State v. Galarza

Decision Date12 September 2006
Docket NumberNo. 26646.,26646.
Citation906 A.2d 685,97 Conn.App. 444
CourtConnecticut Court of Appeals
PartiesSTATE of Connecticut v. Luis GALARZA.

Anna-Liisa Joseloff, pro hac vice, with whom were Mark Rademacher, assistant public defender, and Carmine Perri, for the appellant (defendant).

C. Robert Satti, Jr., senior assistant state's attorney, with whom, on the brief, was Jonathan C. Benedict, state's attorney, for the appellee (state).

SCHALLER, FLYNN and STOUGHTON, Js.1

FLYNN, J.

A jury found the defendant, Luis Galarza, guilty of two counts of murder in violation of General Statutes § 53a-54a (a) and one count of capital felony in violation of General Statutes § 53a-54b (8).2 The trial court merged the two counts of murder into the count of capital felony and sentenced the defendant to life imprisonment without the possibility of parole. The defendant appealed to our Supreme Court, which transferred the appeal to this court pursuant to General Statutes § 51-199(c).

On appeal, the defendant claims that the trial court denied him the constitutional right (1) to confront witnesses against him by admitting into evidence a statement made by one of the victims hours before he was murdered and (2) to present a defense and the right to the effective assistance of counsel by limiting counsel's (a) cross-examination of certain witnesses and (b) final argument and that (3) the prosecutor committed misconduct during closing argument. We affirm the judgment of the trial court.

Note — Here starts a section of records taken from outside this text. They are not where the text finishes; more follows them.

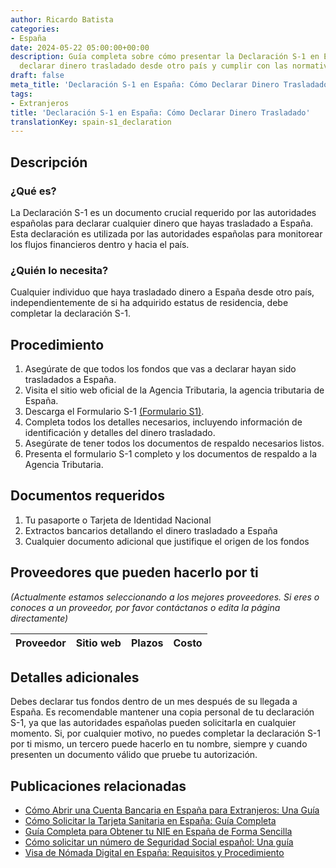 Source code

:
 ```yaml
---
author: Ricardo Batista
categories:
- España
date: 2024-05-22 05:00:00+00:00
description: Guía completa sobre cómo presentar la Declaración S-1 en España para
  declarar dinero trasladado desde otro país y cumplir con las normativas.
draft: false
meta_title: 'Declaración S-1 en España: Cómo Declarar Dinero Trasladado'
tags:
- Extranjeros
title: 'Declaración S-1 en España: Cómo Declarar Dinero Trasladado'
translationKey: spain-s1_declaration
---
```



## Descripción

### ¿Qué es?

La Declaración S-1 es un documento crucial requerido por las autoridades españolas para declarar cualquier dinero que hayas trasladado a España. Esta declaración es utilizada por las autoridades españolas para monitorear los flujos financieros dentro y hacia el país.

### ¿Quién lo necesita?

Cualquier individuo que haya trasladado dinero a España desde otro país, independientemente de si ha adquirido estatus de residencia, debe completar la declaración S-1.

## Procedimiento

1. Asegúrate de que todos los fondos que vas a declarar hayan sido trasladados a España.
2. Visita el sitio web oficial de la Agencia Tributaria, la agencia tributaria de España.
3. Descarga el Formulario S-1 [(Formulario S1)](https://sede.agenciatributaria.gob.es/Sede/nuevasede.html).
4. Completa todos los detalles necesarios, incluyendo información de identificación y detalles del dinero trasladado.
5. Asegúrate de tener todos los documentos de respaldo necesarios listos.
6. Presenta el formulario S-1 completo y los documentos de respaldo a la Agencia Tributaria.

## Documentos requeridos

1. Tu pasaporte o Tarjeta de Identidad Nacional
2. Extractos bancarios detallando el dinero trasladado a España
3. Cualquier documento adicional que justifique el origen de los fondos

## Proveedores que pueden hacerlo por ti

_(Actualmente estamos seleccionando a los mejores proveedores. Si eres o conoces a un proveedor, por favor contáctanos o edita la página directamente)_

| Proveedor       |     Sitio web    |     Plazos       |       Costo      |
| :-------------: | :-------------: |  :-------------: | :-------------: |

## Detalles adicionales

Debes declarar tus fondos dentro de un mes después de su llegada a España. Es recomendable mantener una copia personal de tu declaración S-1, ya que las autoridades españolas pueden solicitarla en cualquier momento. Si, por cualquier motivo, no puedes completar la declaración S-1 por ti mismo, un tercero puede hacerlo en tu nombre, siempre y cuando presenten un documento válido que pruebe tu autorización.

## Publicaciones relacionadas

- [Cómo Abrir una Cuenta Bancaria en España para Extranjeros: Una Guía](https://tramitit.com/es/guides/spain/abrir_cuenta_bancária/)
- [Cómo Solicitar la Tarjeta Sanitaria en España: Guía Completa](https://tramitit.com/es/guides/spain/solicitud_de_la_tarjeta_sanitaria/)
- [Guía Completa para Obtener tu NIE en España de Forma Sencilla](https://tramitit.com/es/guides/spain/solicitud_de_nie/)
- [Cómo solicitar un número de Seguridad Social español: Una guía](https://tramitit.com/es/guides/spain/numero_seguridad_social/)
- [Visa de Nómada Digital en España: Requisitos y Procedimiento](https://tramitit.com/es/guides/spain/visa_de_nomada_digital/)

This case concerns the murders of half-brothers Magdiel Rivera, Jr., and Luis Velez. The jury reasonably could have found the following facts. On the afternoon of October 14, 1999, Maggie Montes and her husband, Edwin Bonilla, were at the Trumbull Mall and encountered the victims, individuals with whom they were acquainted. Montes testified that everyone was happy. Rivera received a page, however, and then made a telephone call. As a result of the telephone call, Rivera's expression changed. He left the mall alone between 4 and 5 p.m. Montes and Bonilla remained at the mall and later returned with Velez to their home in Bridgeport, where Rivera joined them. The four individuals got into Rivera's brown-colored van and drove about Bridgeport. While they were in the van, Rivera received another page and drove to a bar called the Latin Spirit Club. In Montes' opinion, Rivera was not acting like himself.

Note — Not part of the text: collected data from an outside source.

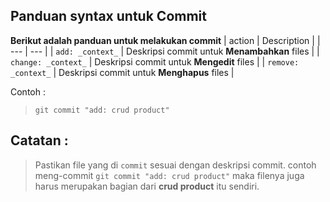 ## Panduan syntax untuk Commit

**Berikut adalah panduan untuk melakukan commit**
| action | Description |
| --- | --- |
| `add: _context_` | Deskripsi commit untuk **Menambahkan** files |
| `change: _context_` | Deskripsi commit untuk **Mengedit** files |
| `remove: _context_` | Deskripsi commit untuk **Menghapus** files |

Contoh :
> ```git commit "add: crud product"```

## Catatan :
> Pastikan file yang di `commit` sesuai dengan deskripsi commit. contoh meng-commit ```git commit "add: crud product"``` maka filenya juga harus merupakan bagian dari **crud product** itu sendiri.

Montes had never been to the Latin Spirit Club before and described it as being a place in which she was uncomfortable. Most of the patrons were men between the ages of seventeen and twenty-five, wearing hooded sweatshirts and army fatigue pants with firearms clipped to them. Montes was nervous because everyone looked suspicious and was whispering and looking over their shoulders. Montes stood by the bar and watched Rivera walk to the back of the room. The door to the restroom was ajar, and Montes could see a figure standing at the door. The door was opened for Rivera to enter and closed behind him. Rivera remained in the restroom for ten to fifteen minutes. When he exited, Rivera told Montes, Bonilla and Velez to leave the Latin Spirit Club immediately. Montes described Rivera as looking shocked. Bonilla walked beside Rivera as they proceeded to the van. Rivera and his companions returned to Montes' home, where they sat in the van talking. The substance of their conversation concerned what Rivera had heard in the restroom, an alleged plot to take his life. See part I. Montes told Rivera three or four times not to go where he had stated he intended to go. Montes and Bonilla entered their apartment shortly after midnight, leaving the victims in the van.

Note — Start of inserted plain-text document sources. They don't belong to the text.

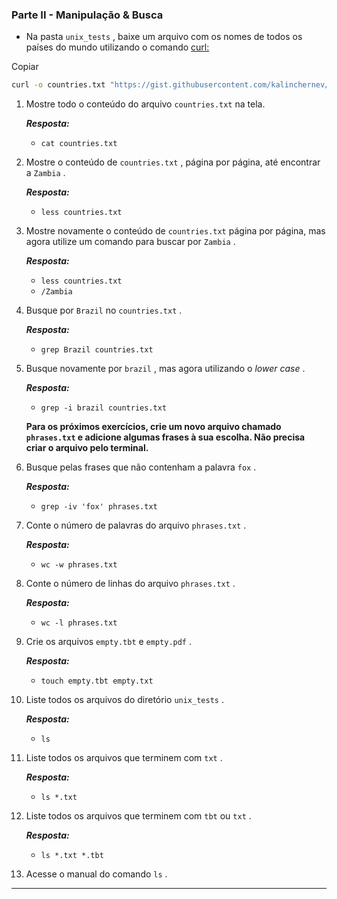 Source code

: ### Parte II - Manipulação & Busca

- Na pasta `unix_tests` , baixe um arquivo com os nomes de todos os países do mundo utilizando o comando [curl:](https://linux.die.net/man/1/curl)

Copiar

```sh
curl -o countries.txt "https://gist.githubusercontent.com/kalinchernev/486393efcca01623b18d/raw/daa24c9fea66afb7d68f8d69f0c4b8eeb9406e83/countries"
```

1. Mostre todo o conteúdo do arquivo `countries.txt` na tela.

   _**Resposta:**_ 

   - `cat countries.txt` 

2. Mostre o conteúdo de `countries.txt` , página por página, até encontrar a `Zambia` .

   _**Resposta:**_ 

   - `less countries.txt` 

3. Mostre novamente o conteúdo de `countries.txt` página por página, mas agora utilize um comando para buscar por `Zambia` .

   _**Resposta:**_ 

   - `less countries.txt`
   - `/Zambia` 

4. Busque por `Brazil` no `countries.txt` .

   _**Resposta:**_ 

   - `grep Brazil countries.txt`

5. Busque novamente por `brazil` , mas agora utilizando o *lower case* .

   _**Resposta:**_ 

   - ``grep -i brazil countries.txt``

   **Para os próximos exercícios, crie um novo arquivo chamado `phrases.txt` e adicione algumas frases à sua escolha. Não precisa criar o arquivo pelo terminal.**

6. Busque pelas frases que não contenham a palavra `fox` .

   _**Resposta:**_ 

   - ``grep -iv 'fox' phrases.txt``

7. Conte o número de palavras do arquivo `phrases.txt` .

   _**Resposta:**_ 

   - `wc -w phrases.txt`

8. Conte o número de linhas do arquivo `phrases.txt` .

   _**Resposta:**_ 

   - `wc -l phrases.txt `

9. Crie os arquivos `empty.tbt` e `empty.pdf` .

   _**Resposta:**_ 

   - `touch empty.tbt empty.txt`

10. Liste todos os arquivos do diretório `unix_tests` .

    _**Resposta:**_ 

    - `ls`

11. Liste todos os arquivos que terminem com `txt` .

    _**Resposta:**_ 

    - `ls *.txt`

12. Liste todos os arquivos que terminem com `tbt` ou `txt` .

    _**Resposta:**_ 

    - `ls *.txt *.tbt`

13. Acesse o manual do comando `ls` .

------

At approximately 12:30 a.m. on October 15, 1999, the victims arrived at 116 Corn Tassel Road, Bridgeport, a private home, and parked the van on the street in front of the house. At the time, the victims were in possession of a large quantity of cocaine in powder form, which they intended to process into crack cocaine with the assistance of someone in the house. The approximate value of the cocaine was $40,000 to $50,000. About an hour after the victims entered the residence, they left with the crack cocaine. Very soon thereafter, the residents heard gunshots coming from the street and telephoned the police. Others in the neighborhood also telephoned the police about hearing gunshots.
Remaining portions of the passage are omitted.